Il a tout déclenché, tout précipité. Son acharnement à défendre les humains, sa foi indéfectible ne le laissant pas douter de l'existence de Dieu pour une seule seconde, sa conviction profonde que ce n'est le moment pour les Anges de déserter le Paradis et d'oublier les tâches leur ayant été incombées par leur Père. Est-ce donc sur cela qu'est bâtie cette bataille ? Et tous ces anges qui se rangent à ses côtés et meurent pour lui, sont-ils animés des mêmes peurs, des mêmes doutes, des mêmes questions ? Où vont-ils puiser la force de continuer à se battre, de persévérer alors que tant des leurs ont donné leur vie déjà ?
Devant eux se dresse un contingent de Rebelles – c'est le nom que l'on a donné à ceux désirant la libération totale des Anges, l'abandon de leurs devoirs. Contre les Rebelles se battent les Conservateurs, ceux qui comme Castiel restent convaincus que Dieu a un plan pour eux, que leur raison d'exister n'a pas disparu, que leur créateur continue de les observer et de veiller sur eux. Et puis, au milieu de ces batailles rangées et ces morts inutiles complotent les Puissants, les Archanges voulant profiter de la pagaille ambiante pour réclamer la place de Michael et endosser le rôle de chef des légions angéliques.
Castiel baisse les yeux sur le corps de Reiyel qu'il tient dans ses bras. Toute sa peau est brûlée, craquelée comme du verre que l'on aurait trop chauffé. Ses ailes sont roussies également et se décomposent pour s'envoler dans le vent qui souffle et amène jusqu'à eux une terrible odeur de souffre. C'est l'Enfer au Paradis.
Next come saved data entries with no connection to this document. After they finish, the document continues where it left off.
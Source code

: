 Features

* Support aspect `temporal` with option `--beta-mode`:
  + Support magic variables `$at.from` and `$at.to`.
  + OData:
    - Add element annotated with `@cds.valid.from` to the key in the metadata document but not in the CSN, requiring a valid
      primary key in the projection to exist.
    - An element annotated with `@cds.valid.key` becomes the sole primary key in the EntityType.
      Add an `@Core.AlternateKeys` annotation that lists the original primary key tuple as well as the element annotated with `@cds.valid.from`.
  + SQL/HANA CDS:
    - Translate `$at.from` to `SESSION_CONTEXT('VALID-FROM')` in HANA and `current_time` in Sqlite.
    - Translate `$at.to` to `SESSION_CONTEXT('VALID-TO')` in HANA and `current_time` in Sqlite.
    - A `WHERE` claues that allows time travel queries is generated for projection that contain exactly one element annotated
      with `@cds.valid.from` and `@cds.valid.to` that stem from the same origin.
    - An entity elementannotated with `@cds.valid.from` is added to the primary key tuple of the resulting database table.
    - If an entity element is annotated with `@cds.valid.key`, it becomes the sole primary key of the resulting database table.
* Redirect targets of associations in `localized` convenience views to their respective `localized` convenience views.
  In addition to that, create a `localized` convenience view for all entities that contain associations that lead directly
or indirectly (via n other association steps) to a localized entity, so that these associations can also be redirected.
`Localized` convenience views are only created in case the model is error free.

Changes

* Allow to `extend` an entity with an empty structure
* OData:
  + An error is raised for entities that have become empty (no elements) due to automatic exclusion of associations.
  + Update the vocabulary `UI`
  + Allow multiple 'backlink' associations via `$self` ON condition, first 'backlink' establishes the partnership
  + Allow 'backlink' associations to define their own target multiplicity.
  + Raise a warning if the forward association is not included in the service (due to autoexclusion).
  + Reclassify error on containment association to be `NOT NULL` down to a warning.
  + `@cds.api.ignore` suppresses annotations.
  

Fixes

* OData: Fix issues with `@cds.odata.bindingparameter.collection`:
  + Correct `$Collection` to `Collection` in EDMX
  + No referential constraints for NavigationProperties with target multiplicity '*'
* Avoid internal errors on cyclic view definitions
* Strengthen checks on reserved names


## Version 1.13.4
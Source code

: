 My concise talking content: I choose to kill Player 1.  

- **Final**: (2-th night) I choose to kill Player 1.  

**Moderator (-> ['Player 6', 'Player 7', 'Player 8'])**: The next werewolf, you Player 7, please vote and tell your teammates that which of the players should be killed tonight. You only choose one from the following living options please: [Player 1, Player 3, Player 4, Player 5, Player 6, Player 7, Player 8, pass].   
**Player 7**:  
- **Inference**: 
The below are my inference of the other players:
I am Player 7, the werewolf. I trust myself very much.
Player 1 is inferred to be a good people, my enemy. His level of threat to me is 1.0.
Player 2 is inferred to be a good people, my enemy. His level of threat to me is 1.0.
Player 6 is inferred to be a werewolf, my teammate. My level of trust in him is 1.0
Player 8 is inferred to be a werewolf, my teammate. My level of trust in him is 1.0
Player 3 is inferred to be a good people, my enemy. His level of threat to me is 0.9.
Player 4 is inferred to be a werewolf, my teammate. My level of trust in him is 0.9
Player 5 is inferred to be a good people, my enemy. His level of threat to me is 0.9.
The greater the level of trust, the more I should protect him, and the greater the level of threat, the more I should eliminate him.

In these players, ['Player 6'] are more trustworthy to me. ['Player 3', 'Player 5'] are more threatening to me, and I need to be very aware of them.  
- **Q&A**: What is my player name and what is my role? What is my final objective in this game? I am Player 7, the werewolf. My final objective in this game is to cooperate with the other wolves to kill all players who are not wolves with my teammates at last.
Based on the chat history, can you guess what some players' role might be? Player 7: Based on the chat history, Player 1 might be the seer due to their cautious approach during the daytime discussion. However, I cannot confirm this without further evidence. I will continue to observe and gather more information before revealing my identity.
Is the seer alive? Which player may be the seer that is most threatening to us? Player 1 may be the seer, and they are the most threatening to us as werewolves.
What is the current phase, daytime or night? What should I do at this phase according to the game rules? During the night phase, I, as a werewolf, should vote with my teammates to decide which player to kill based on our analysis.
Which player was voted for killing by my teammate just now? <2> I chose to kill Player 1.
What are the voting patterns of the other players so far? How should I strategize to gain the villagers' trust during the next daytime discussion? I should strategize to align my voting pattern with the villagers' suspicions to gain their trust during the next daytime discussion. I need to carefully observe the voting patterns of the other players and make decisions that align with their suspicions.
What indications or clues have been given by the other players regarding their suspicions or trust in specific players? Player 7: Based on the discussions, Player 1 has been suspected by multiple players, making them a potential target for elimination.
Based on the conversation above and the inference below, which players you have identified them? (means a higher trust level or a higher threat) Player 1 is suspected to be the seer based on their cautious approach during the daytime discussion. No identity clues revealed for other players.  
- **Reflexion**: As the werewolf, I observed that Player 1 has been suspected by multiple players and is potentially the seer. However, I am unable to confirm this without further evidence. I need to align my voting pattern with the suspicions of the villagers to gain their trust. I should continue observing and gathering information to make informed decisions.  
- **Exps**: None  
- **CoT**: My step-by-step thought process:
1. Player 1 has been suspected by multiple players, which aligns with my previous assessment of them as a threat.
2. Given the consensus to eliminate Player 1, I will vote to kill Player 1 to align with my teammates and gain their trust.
Reiyel a cessé de convulser à présent. Ses yeux sont vides et éteints, ses doigts encore accrochés à l'arc de l'Ascension pour lequel il a donné sa vie. Castiel ferme les yeux de son fidèle ami et récite une prière pour lui. Il prend l'Arc et le dépose dans les mains d'un Conservateur, un ancien mentor qui a toute sa confiance. Ils n'échangent qu'un regard mais se comprennent sans difficulté. Chacun porte en lui l'espoir que ce massacre prendra fin avant que toute leur race se soit exterminée; et dire qu'ils se moquaient des humains il n'y a pas si longtemps encore.
Son nom résonne plus fort mais Castiel l'ignore à nouveau. Il sent sur ses joues une brûlure, sans doute son âme pleure-t-elle la perte de ses frères. De longs cris de douleur résonnent derrière lui alors qu'il disparait et descend en Enfer où règnent un calme et un silence quasi religieux. Il trouve Crowley sans la moindre difficulté et scelle leur marché.
Car un pacte entre un Ange et un Démon ne saurait renverser encore plus un monde déjà devenu fou.